The length of a rectangle is 3 yd less than double the width, and the area of the rectangle is 65 yd2. Find the dimensions of the rectangle.
The length of a rectangle is 3 yd less than double the width means:
L = 2 W - 3
A = L ∙ W = ( 2 W - 3 ) ∙ W = 65
2 W ² - 3 W = 65
Subtract 65 to both sides
2 W ² - 3 W - 65 = 0
The solutions are:
W = 13 / 2 = 6.5
and
W = - 5
The width can't be so W = 6.5 yd
L = 2 W - 3 = 2 ∙ 6.5 - 3 = 13 - 3 = 10 yd
A = L ∙ W = 10 ∙ 6.5 = 65 yd ²
My typo.
The width can't be NEGTIVE so W = 6.5 yd
To find the dimensions of the rectangle, we need to set up an equation using the given information.
Let's say the width of the rectangle is "x" yards. According to the problem, the length of the rectangle is 3 yards less than double the width.
So the length = (2x - 3) yards.
The area of a rectangle is calculated by multiplying its length and width. In this case, the area is given as 65 square yards.
So, we can set up the equation:
Area = Length * Width
65 = (2x - 3) * x
To solve this equation, we can simplify it:
65 = 2x^2 - 3x
Rearranging the equation to standard form:
2x^2 - 3x - 65 = 0
Now, we can solve this quadratic equation for x using factoring, the quadratic formula, or graphing.
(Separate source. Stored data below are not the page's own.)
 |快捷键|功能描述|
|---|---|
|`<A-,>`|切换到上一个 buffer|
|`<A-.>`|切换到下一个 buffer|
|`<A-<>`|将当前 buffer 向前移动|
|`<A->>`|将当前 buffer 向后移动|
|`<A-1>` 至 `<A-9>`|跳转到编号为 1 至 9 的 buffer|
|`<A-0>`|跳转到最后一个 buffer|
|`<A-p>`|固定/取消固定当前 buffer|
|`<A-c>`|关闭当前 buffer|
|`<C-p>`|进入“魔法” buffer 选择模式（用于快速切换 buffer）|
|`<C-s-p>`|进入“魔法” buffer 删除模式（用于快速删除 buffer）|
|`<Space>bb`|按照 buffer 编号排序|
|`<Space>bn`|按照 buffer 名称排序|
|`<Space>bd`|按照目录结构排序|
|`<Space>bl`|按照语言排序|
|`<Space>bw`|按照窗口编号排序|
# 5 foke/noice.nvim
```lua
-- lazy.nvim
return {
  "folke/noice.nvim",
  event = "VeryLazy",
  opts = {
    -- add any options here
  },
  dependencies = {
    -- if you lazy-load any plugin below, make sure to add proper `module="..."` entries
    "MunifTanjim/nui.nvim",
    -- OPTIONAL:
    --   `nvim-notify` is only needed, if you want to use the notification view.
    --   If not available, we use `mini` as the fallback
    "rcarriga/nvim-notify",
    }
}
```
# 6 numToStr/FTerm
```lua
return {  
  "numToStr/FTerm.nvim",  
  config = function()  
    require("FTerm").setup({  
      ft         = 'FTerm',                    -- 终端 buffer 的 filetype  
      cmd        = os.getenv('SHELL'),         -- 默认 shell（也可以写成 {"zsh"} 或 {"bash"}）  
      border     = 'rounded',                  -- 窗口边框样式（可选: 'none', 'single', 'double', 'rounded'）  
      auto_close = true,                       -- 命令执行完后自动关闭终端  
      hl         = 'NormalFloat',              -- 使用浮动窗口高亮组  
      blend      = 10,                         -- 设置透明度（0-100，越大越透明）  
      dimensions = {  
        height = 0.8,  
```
Let's use factoring:
(2x + 13)(x - 5) = 0
Setting each factor equal to zero:
2x + 13 = 0 or x - 5 = 0
Solving for x:
2x = -13 or x = 5
x = -13/2 (We can ignore this negative value as length and width cannot be negative in this context)
x = 5
So, the width of the rectangle is 5 yards.
Now, we can find the length using the equation for the length we derived earlier:
Length = 2x - 3 = 2(5) - 3 = 10 - 3 = 7.
Therefore, the dimensions of the rectangle are:
Width = 5 yards
Length = 7 yards.